Jeune, il devient étudiant de Takada Keiho, membre de l'importante École Kanō qui s'inspire des techniques et sujets Chinois. La désillusion de Shōhaku envers ces ateliers strictes le pousse à se distinguer de ses contemporains, se concentrant vers le style de pinceau de l'époque Muromachi

Dragon et nuages 1763 Boston
Faucon 1763  
Les lions 1764 Mie, Choden-ji

Certainement le plus fou de tous. C’est toujours ce qu’on dit à son propos. Peintures souvent irrévérencieuses. Lions complètement hallucinés avec le regard écarquillé et tout déformés Peintre prolifique et itinérant dans la province d’Ise.

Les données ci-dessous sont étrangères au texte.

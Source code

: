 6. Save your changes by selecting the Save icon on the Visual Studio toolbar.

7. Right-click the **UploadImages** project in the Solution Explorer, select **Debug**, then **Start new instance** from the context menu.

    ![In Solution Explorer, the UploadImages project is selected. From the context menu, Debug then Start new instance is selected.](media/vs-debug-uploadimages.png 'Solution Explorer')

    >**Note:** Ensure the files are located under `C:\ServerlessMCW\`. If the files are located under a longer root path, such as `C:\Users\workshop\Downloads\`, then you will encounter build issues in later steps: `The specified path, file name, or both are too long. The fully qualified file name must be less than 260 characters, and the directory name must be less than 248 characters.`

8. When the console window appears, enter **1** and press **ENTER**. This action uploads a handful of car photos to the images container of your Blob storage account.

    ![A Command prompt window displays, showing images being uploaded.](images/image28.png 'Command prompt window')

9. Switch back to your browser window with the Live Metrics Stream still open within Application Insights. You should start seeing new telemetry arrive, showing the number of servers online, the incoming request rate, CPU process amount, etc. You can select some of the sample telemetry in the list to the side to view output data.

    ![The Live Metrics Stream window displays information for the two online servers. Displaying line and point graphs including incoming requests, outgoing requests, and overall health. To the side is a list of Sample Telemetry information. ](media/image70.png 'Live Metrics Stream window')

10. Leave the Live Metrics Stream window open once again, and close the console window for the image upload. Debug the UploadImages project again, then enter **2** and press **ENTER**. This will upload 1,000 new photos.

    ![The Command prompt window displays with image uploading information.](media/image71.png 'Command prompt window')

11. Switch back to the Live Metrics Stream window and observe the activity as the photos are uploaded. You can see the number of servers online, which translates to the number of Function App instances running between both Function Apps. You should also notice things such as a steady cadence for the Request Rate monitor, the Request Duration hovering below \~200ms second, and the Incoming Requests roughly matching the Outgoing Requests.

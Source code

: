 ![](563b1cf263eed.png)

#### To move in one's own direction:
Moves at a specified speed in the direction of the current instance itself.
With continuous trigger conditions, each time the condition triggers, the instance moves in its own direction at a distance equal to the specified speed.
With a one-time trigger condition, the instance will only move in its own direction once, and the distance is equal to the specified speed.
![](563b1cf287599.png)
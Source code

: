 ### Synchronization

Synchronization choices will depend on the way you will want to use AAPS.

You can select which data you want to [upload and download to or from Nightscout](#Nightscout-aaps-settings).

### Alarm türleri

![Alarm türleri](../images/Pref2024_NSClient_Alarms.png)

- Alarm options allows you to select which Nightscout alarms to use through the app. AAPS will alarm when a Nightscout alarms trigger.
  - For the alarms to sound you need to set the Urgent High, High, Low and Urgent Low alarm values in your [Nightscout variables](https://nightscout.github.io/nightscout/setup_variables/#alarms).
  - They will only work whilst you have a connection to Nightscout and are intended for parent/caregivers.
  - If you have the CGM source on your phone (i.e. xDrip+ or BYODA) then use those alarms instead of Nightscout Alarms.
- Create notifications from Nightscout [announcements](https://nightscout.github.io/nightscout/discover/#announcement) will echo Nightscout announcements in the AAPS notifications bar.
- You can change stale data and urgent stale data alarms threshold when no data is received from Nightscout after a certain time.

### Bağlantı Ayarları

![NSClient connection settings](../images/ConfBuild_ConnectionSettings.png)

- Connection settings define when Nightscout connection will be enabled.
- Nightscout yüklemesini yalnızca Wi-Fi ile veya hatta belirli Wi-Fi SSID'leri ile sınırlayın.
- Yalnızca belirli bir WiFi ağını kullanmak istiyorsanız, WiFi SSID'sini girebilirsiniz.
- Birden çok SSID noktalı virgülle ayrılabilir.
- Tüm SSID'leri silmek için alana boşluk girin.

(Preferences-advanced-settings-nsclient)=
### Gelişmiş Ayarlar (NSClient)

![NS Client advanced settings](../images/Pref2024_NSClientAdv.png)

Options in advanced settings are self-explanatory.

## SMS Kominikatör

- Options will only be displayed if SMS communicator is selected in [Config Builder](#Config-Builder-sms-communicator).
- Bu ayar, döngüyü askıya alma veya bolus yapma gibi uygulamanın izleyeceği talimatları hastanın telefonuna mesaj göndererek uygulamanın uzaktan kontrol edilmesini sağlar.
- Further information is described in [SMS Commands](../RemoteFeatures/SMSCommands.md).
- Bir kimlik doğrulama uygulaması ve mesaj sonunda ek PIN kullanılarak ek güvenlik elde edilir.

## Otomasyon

Travaille pour les monastères de la région. Il aime peindre de façon très personnelle les légendes chinoises et les personnages taoïstes et bouddhiques pour les représenter sous forme un peu ridicule. Le lion qui ne vit ni en Chine, ni en Corée ni au Japon est une imagerie importée d’Inde. Il est devenu un animal quasi-légendaire (shishi en japonais, alors que l'on dit « lion » prononcé à l’anglaise pour les vrais lions). Il existe différents codes pour représenter les lions : Agyô (bouche ouverte, début de l’alphabet, début du cycle) et Ungyô (dernière lettre de l’alphabet, bouche fermée, fin du cylcle). Associé à différents éléments (Agyo, Ying, eau/ Ungyo, yang, rocher). Donnent parfois l’impression de trembler de peur (un problème pour un animal gardien), encore le côté irrévérencieux.